The pair had become accustomed to offsetting those annual losses with profitable forays into the International Rules scene where they habitually add to their reputations.

So, when David Coldrick called for the ball, Canty knew what to do.

“Benny is an outstanding player and I know what it is like to lose finals,” said the 30-year old. “He has been around a long time and has a lot of experience. He has an awful lot of years left in him yet. I’m not trying to write him off just yet and he was outstanding again this year. He is a real leader on that Down team so the first thing I did was commiserate with him.”

Many another man would have lost themselves in the moment, flopped to the turf in gratitude and relief after so many near misses, but Canty’s demeanour matched that of his imperturbable manager. “It feels alright,” he said with masterly understatement. “I suppose you would feel very humble being captain of this bunch. That’s the only reason I am in here, because I am captain and I feel very humble for that.”
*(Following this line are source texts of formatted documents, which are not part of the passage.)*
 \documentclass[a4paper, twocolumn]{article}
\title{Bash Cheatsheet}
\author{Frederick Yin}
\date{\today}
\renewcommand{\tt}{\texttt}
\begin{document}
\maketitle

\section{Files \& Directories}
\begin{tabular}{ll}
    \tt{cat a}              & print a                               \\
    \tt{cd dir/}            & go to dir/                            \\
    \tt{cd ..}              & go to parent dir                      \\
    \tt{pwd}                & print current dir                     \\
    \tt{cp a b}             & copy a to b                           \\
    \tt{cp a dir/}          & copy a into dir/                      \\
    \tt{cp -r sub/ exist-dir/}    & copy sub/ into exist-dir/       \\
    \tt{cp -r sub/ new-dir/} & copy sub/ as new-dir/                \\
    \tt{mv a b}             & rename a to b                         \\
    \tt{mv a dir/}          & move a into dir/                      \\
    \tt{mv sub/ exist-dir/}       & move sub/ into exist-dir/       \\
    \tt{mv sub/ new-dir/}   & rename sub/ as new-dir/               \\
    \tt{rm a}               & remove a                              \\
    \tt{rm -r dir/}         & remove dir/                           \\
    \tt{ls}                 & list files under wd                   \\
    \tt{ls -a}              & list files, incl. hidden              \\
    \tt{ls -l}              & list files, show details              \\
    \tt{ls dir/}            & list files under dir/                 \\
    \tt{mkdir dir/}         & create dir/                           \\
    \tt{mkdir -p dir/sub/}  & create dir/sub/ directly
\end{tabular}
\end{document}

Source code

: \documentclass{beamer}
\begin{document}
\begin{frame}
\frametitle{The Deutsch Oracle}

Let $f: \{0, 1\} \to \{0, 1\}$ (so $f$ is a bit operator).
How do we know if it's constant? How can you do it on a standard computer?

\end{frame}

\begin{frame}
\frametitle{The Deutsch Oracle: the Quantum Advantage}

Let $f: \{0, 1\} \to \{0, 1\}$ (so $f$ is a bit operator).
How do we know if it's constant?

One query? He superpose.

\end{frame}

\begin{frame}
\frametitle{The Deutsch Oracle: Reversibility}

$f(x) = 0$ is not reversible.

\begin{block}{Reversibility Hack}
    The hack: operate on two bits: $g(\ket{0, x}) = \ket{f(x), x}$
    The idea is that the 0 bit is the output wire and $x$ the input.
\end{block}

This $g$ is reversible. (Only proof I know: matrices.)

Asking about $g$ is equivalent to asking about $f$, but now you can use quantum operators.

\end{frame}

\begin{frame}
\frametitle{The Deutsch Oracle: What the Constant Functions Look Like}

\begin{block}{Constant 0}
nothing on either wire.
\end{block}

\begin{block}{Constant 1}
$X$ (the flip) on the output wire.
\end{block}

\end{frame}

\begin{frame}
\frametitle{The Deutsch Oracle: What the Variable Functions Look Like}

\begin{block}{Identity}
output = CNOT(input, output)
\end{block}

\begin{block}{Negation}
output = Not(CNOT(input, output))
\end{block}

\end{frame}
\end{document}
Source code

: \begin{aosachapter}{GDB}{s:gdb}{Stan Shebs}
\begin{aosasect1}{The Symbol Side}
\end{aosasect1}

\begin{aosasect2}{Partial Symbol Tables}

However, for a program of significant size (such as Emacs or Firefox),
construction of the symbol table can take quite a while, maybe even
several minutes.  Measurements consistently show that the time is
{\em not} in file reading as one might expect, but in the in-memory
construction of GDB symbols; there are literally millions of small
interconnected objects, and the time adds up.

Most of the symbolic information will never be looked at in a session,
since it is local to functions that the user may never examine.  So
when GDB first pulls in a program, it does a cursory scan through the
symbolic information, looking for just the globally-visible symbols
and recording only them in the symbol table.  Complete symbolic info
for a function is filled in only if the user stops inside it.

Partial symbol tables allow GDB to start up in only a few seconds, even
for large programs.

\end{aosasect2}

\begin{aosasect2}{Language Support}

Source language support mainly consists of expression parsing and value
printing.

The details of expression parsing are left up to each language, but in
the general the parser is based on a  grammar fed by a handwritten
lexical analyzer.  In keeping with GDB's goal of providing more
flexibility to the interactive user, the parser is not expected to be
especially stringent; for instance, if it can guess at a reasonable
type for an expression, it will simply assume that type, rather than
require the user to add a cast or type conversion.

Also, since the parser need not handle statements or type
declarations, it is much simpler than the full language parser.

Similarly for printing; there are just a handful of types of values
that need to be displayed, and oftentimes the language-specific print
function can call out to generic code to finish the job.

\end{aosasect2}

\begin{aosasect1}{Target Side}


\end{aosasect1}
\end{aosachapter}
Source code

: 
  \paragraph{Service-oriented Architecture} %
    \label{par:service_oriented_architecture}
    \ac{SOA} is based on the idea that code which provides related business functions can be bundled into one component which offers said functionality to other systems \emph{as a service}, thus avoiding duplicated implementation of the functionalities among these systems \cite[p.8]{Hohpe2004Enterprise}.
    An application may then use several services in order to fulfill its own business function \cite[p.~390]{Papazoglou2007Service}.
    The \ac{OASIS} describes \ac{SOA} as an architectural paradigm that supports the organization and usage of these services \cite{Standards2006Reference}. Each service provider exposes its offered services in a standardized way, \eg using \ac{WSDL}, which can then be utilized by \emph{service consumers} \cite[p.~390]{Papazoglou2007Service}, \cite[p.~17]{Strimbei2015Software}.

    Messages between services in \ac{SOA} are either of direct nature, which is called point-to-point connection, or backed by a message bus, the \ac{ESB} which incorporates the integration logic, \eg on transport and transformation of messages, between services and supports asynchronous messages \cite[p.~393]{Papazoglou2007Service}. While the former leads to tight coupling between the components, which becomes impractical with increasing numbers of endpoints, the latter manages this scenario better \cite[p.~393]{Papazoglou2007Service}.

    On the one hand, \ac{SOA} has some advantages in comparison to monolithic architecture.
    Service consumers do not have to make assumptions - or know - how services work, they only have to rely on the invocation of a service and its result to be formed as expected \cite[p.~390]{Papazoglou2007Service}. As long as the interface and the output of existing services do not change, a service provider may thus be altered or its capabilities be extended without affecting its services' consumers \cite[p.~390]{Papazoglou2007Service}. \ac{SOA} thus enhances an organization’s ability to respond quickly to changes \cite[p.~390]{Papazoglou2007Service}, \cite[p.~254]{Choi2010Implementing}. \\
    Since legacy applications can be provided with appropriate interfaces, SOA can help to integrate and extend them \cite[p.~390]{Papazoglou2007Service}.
Canty has been through it all. He has succumbed to injuries from time to time but never to defeat and disappointment. Yesterday was his reward just as it was for other old-timers like Nicholas Murphy, Derek Kavanagh and Noel O’Leary.

All of those men carried more baggage than they would have wished for into Croke Park yesterday not to mention the tag of favourites after their lengthy spell perched just below Kerry and Tyrone on football’s summit.

“There was a small bit of pressure but pressure is a funny thing. There is only as much pressure as you make it out. There is pressure in football and there is pressure in life and you have to compare the two things. The pressure in football is no comparison to what happens outside of Croke Park or outside of Páirc Uí Chaoimh. That is real pressure, like. We are playing a sport we love.”

Their experiences of playing in All-Ireland finals may have been bad but it stood to them on this occasion, not least at half-time when they reached the sanctuary of the dressing room after a worrying first half.

Frank Cogan, team masseur and a Celtic Cross winner in 1973, set the tone. “Frank is a very calm man at the best of times and that transfers on to the players. Lads hadn’t played very well. We had made mistakes but that was because of the intensity of Down in the first half. It was like they were playing with two extra players but we had our chances as well.”

Cork’s sangfroid at that point owed itself to more than just Cogan’s zen-like state. Nicholas Murphy was already warming up while Canty and Colm O’Neill were preparing for entrances in his wake.

Though named in the team on Thursday night, Canty was always aware that the hamstring he damaged in the quarter-final defeat of Roscommon was not quite up to the task of seeing out 70 minutes.

“I kind of knew myself when I didn’t make the 15 against 15 last weekend. Even if I had played the 70 minutes of that I’d have still been struggling because I hadn’t played since before the Roscommon game. I had just missed too much football.

“I wouldn’t have been on a par with the lads that were training all the time. The lads were going well in training. It was a high tempo. I was nowhere near it.”

He may have been part of the second wave but Canty has always been of primary importance to this Cork football team.